What is overbooking?
The aim of airlines is to make money. But the requirements concerning the transportation of passengers on planes are very restrictive. It is obvious that the more people are on a plane, the more proceeds go to the airline. However, very often people change their minds, do not appear at the boarding, or simply run late and miss it. As a result, some of the seats on a plane are free and unused. In order to avoid that, airlines sell more tickets than de facto there are seats on the plane, expecting that, in the end, someone will surely change their mind and not fly. De jure, this tactic is not chargeable. This is what overbooking means.
Overbooking vs. bumping
But the phenomenon of overbooking is not among those most problematic. Let us emphasise that in most cases, on any given flight, somebody will not appear at the boarding. Then there are no complications - there are enough seats, and the airline makes more money. However, if all passengers come to the airport, one of them has to be informed about the necessity of putting their flight off and about not being allowed to board the plane. This is what bumping is.
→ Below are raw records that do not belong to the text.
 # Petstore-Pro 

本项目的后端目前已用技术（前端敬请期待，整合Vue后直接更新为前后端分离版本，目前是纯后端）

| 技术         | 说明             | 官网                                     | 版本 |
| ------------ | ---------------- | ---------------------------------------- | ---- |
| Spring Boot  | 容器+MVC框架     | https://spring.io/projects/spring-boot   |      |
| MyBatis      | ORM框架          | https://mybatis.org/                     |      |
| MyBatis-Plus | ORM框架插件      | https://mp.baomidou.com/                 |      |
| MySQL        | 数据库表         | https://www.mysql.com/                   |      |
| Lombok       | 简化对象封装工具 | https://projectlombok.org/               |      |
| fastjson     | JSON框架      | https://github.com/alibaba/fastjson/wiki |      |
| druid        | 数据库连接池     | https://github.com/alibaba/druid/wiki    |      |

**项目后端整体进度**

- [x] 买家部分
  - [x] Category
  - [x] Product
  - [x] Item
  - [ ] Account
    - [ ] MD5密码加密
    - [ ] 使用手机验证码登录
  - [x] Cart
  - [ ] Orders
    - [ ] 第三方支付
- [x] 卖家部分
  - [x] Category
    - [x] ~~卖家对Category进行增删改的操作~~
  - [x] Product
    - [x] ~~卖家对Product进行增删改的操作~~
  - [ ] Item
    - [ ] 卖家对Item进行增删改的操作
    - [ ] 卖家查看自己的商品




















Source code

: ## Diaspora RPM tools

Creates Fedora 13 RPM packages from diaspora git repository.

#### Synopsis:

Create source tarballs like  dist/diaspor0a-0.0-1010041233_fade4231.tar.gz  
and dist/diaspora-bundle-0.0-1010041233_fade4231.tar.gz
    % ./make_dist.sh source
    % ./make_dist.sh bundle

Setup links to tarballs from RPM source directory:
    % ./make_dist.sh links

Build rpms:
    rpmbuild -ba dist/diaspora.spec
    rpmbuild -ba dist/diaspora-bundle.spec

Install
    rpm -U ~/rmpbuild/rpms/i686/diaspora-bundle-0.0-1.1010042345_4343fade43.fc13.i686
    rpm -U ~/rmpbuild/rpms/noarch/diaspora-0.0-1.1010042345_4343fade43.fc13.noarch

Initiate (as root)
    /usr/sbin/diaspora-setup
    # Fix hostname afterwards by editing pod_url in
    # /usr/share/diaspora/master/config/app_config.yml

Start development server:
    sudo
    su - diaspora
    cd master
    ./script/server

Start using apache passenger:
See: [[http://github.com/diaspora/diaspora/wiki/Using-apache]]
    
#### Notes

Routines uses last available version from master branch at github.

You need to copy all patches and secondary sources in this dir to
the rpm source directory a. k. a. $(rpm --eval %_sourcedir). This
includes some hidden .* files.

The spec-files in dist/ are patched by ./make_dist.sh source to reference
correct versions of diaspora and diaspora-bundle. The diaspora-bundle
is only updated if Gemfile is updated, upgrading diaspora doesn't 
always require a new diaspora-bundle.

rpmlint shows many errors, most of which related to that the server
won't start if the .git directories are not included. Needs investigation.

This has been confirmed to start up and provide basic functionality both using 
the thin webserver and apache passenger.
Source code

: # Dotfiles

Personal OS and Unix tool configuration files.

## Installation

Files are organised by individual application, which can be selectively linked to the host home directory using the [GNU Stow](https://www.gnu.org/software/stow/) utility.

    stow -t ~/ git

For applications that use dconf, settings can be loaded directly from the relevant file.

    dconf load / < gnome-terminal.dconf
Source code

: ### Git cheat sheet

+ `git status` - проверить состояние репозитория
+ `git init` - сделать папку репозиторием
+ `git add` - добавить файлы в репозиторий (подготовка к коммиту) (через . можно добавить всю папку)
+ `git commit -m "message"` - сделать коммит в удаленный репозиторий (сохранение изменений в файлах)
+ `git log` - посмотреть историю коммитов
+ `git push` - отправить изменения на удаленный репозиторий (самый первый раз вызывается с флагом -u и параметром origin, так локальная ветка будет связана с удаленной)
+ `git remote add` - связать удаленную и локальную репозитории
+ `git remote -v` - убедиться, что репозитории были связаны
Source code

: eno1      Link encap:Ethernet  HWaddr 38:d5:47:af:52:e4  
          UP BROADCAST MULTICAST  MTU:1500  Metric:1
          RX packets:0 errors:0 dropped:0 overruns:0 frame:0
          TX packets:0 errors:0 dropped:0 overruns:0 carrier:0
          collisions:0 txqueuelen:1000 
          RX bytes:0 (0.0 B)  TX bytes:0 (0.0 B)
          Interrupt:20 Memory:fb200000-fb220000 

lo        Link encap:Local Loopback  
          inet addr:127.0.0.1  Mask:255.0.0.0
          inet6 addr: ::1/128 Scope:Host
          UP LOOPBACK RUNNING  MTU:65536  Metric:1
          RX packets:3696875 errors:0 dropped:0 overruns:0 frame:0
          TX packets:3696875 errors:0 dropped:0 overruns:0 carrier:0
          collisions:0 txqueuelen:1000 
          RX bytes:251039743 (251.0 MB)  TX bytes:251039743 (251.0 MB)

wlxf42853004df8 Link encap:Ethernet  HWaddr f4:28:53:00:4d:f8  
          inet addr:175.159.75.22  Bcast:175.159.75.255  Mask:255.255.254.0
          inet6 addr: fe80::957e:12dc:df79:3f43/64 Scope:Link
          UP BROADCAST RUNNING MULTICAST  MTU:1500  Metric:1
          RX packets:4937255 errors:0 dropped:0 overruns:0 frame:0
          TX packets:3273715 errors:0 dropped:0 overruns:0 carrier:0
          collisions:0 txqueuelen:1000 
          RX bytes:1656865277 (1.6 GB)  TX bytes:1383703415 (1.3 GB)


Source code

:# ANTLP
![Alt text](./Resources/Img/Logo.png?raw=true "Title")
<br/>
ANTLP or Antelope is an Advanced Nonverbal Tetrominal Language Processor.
Curiously enough, there are no legal regulations which would protect consumers from this kind of behaviour. From the point of view of the law, overbooking is legal. That is why there is no doubt that airlines will be making use of this sort of practices - because they are profitable for them. Thanks to these practices - among other things - airlines can offer their passengers lower ticket prices. Even though, as the Polish Ombudsman emphasises, overbooking is solely the carrier's fault, it is the passenger who decides to take the risk. The problem is, the airline does not even have to inform the passenger about this.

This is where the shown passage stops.